Subject: Re: Netbsd DomU daily-08.01.2007-crashes
To: Manuel Bouyer <bouyer@antioche.eu.org>
From: Anzi <anzi@dnainternet.net>
List: port-xen
Date: 01/10/2007 14:09:11
Manuel Bouyer wrote:
>On Wed, Jan 10, 2007 at 11:10:11AM +0200, Anzi wrote:
>
>
>>Manuel Bouyer wrote:
>>
>>
>>
>>>On Tue, Jan 09, 2007 at 02:01:36PM +0200, Anzi wrote:
>>>
>>>
>>>
>>>
>>>>OK,
>>>>
>>>>I thought that if I download kernel from current I get the fixed version
>>>>
>>>>
>>>>from Manuel (in xbd_xenbus.c 1.16)
>>>
>>>
>>>>Apparently it is not so?
>>>>
>>>>
>>>>
>>>>
>>>your kernel is from 20061025, long before I commited the fix
>>>
>>>
>>>
>>>
>>>
>>oh, I thought that fix was for the DOMU kernel. Is the current DOM0 /
>>DOMU kernel good for production use (I think server will not be under
>>high load)?
>>This far it has worked pretty well for with linux domU.
>>
>>
>
>Yes, it's for the domU. Sorry, I misread your first mail.

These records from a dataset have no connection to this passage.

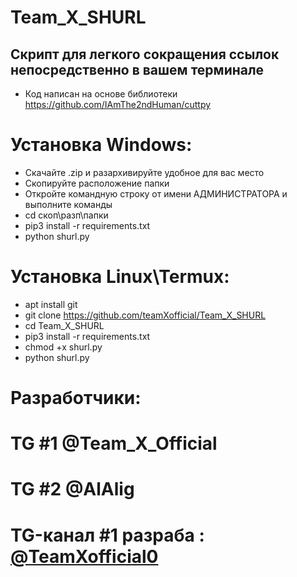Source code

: # Team_X_SHURL
## Скрипт для легкого сокращения ссылок непосредственно в вашем терминале
* Код написан на основе библиотеки https://github.com/IAmThe2ndHuman/cuttpy

# Установка Windows:
* Скачайте .zip и разархивируйте удобное для вас место
* Скопируйте расположение папки
* Откройте командную строку от имени АДМИНИСТРАТОРА и выполните команды
* cd скоп\разп\папки
* pip3 install -r requirements.txt
* python shurl.py

# Установка Linux\Termux:
* apt install git
* git clone https://github.com/teamXofficial/Team_X_SHURL
* cd Team_X_SHURL
* pip3 install -r requirements.txt
* chmod +x shurl.py
* python shurl.py

# Разработчики:
# TG #1 @Team_X_Official
# TG #2 @AlAlig
# TG-канал #1 разраба : [ @TeamXofficial0 ](https://t.me/TeamXofficial0)
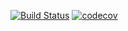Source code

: [![Build Status](https://travis-ci.com/zCRUSADERz/book-store.svg?branch=master)](https://travis-ci.com/github/zCRUSADERz/book-store)
[![codecov](https://codecov.io/gh/zCRUSADERz/book-store/branch/master/graph/badge.svg)](https://codecov.io/gh/zCRUSADERz/book-store)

>Hum, there's still a possible race condition at attach time. Can you try
>the attached patch ?
>
>
>
I can, after I have downloaded kernel source. You have commited version
1.20 of xencons.c and version 1.16 of xbd_xenbus.c. Are they the same
version as these diffs?
-anzi-
>------------------------------------------------------------------------
>
>Index: xbd_xenbus.c
>===================================================================
>RCS file: /cvsroot/src/sys/arch/xen/xen/xbd_xenbus.c,v
>retrieving revision 1.15
>diff -u -r1.15 xbd_xenbus.c
>--- xbd_xenbus.c 1 Jan 2007 22:54:14 -0000 1.15
>+++ xbd_xenbus.c 10 Jan 2007 11:56:46 -0000
>@@ -388,12 +388,15 @@
> xenbus_switch_state(sc->sc_xbusd, NULL, XenbusStateClosed);
> break;
> case XenbusStateConnected:
>- s = splbio();
>+ /*
>+ * note that xbd_backend_changed() can only be called by
>+ * the xenbus thread.
>+ */
>+
> if (sc->sc_backend_status == BLKIF_STATE_CONNECTED)
> /* already connected */
> return;
>- sc->sc_backend_status = BLKIF_STATE_CONNECTED;
>- splx(s);
>+
> xbd_connect(sc);
> sc->sc_shutdown = 0;
> hypervisor_enable_event(sc->sc_evtchn);
>@@ -409,8 +412,10 @@
>
> bufq_alloc(&sc->sc_dksc.sc_bufq, "fcfs", 0);
> sc->sc_dksc.sc_flags |= DKF_INITED;
>-
> disk_attach(&sc->sc_dksc.sc_dkdev);
>+
>+ sc->sc_backend_status = BLKIF_STATE_CONNECTED;
>+
> /* try to read the disklabel */
> dk_getdisklabel(sc->sc_di, &sc->sc_dksc, 0 /* XXX ? */);
> format_bytes(buf, sizeof(buf), (uint64_t)sc->sc_dksc.sc_size *
>@@ -469,6 +474,8 @@
>
> DPRINTF(("xbd_handler(%s)\n", sc->sc_dev.dv_xname));
>
>+ if (__predict_false(sc->sc_backend_status != BLKIF_STATE_CONNECTED))
>+ return 0;
> again:
> resp_prod = sc->sc_ring.sring->rsp_prod;
> x86_lfence(); /* ensure we see replies up to resp_prod */
>Index: xencons.c
>===================================================================
>RCS file: /cvsroot/src/sys/arch/xen/xen/xencons.c,v
>retrieving revision 1.19
>diff -u -r1.19 xencons.c
>--- xencons.c 1 Oct 2006 19:28:43 -0000 1.19
>+++ xencons.c 10 Jan 2007 11:56:46 -0000
>@@ -387,6 +387,7 @@
> #define XNC_OUT (xencons_interface->out)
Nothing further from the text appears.